(Saved entries)
====================

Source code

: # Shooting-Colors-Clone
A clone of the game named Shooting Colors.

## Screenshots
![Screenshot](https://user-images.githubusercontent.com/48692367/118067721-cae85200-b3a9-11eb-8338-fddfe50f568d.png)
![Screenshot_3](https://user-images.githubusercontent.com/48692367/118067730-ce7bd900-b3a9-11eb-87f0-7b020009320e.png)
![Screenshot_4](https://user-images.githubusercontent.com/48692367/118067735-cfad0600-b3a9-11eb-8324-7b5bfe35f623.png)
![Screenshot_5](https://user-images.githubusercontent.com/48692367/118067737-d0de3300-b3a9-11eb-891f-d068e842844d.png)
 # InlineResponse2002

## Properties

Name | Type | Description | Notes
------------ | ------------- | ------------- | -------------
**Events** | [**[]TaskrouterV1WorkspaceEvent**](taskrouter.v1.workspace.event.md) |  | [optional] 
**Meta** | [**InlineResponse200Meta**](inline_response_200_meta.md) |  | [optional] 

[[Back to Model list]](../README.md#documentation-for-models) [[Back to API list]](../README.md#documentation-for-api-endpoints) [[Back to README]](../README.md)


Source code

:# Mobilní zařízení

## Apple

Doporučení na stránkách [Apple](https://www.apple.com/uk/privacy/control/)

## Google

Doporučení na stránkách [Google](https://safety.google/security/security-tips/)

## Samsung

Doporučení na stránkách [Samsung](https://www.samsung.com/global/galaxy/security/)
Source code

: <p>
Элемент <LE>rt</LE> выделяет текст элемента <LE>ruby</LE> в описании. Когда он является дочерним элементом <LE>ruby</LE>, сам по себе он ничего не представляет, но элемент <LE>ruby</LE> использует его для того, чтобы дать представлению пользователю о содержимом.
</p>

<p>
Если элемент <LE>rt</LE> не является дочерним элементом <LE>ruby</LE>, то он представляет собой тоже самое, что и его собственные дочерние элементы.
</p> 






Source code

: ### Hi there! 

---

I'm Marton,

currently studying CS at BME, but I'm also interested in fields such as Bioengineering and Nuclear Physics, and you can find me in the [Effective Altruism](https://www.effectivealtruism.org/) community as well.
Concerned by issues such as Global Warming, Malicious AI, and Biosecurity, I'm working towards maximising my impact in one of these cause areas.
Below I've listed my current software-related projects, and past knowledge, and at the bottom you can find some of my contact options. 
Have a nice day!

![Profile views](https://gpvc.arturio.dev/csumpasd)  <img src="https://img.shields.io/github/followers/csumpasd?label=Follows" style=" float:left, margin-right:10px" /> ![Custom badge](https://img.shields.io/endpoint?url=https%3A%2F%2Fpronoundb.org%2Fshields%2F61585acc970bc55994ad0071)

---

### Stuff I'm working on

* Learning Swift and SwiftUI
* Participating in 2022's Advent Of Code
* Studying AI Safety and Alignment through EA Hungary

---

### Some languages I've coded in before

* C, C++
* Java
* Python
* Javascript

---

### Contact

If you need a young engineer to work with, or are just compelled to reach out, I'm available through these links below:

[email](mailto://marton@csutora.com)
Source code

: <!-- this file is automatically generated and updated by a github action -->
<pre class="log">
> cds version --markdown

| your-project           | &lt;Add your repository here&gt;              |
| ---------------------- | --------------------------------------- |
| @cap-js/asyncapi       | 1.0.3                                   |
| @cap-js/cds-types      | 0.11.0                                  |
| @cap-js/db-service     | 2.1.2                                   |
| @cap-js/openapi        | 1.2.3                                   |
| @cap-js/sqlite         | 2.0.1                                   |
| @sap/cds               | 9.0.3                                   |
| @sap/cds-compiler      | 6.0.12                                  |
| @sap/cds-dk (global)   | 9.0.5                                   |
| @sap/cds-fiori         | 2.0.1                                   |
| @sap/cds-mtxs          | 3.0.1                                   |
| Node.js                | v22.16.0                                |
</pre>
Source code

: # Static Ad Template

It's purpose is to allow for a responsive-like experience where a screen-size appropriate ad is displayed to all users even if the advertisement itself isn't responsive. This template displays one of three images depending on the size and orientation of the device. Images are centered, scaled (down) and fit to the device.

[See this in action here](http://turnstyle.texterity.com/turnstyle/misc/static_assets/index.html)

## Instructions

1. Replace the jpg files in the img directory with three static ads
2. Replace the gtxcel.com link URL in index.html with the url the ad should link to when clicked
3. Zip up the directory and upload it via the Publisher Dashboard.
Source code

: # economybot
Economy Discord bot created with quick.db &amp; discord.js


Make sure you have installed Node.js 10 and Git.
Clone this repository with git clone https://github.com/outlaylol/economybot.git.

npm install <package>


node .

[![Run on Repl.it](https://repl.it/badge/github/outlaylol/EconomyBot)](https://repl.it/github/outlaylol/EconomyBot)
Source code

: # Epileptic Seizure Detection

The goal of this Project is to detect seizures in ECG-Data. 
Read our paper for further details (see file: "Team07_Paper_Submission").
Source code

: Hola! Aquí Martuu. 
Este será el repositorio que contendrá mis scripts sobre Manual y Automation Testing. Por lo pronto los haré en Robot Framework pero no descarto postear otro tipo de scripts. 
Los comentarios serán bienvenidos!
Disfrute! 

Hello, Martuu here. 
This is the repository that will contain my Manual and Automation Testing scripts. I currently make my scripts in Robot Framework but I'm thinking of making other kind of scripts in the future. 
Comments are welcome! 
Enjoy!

====================

### Problem
Starting at the line that contains "Hello, Martuu here.", write out every line to the end of the entries, exactly as given.

### The completed task
Hello, Martuu here. 
This is the repository that will contain my Manual and Automation Testing scripts. I currently make my scripts in Robot Framework but I'm thinking of making other kind of scripts in the future. 
Comments are welcome! 
Enjoy!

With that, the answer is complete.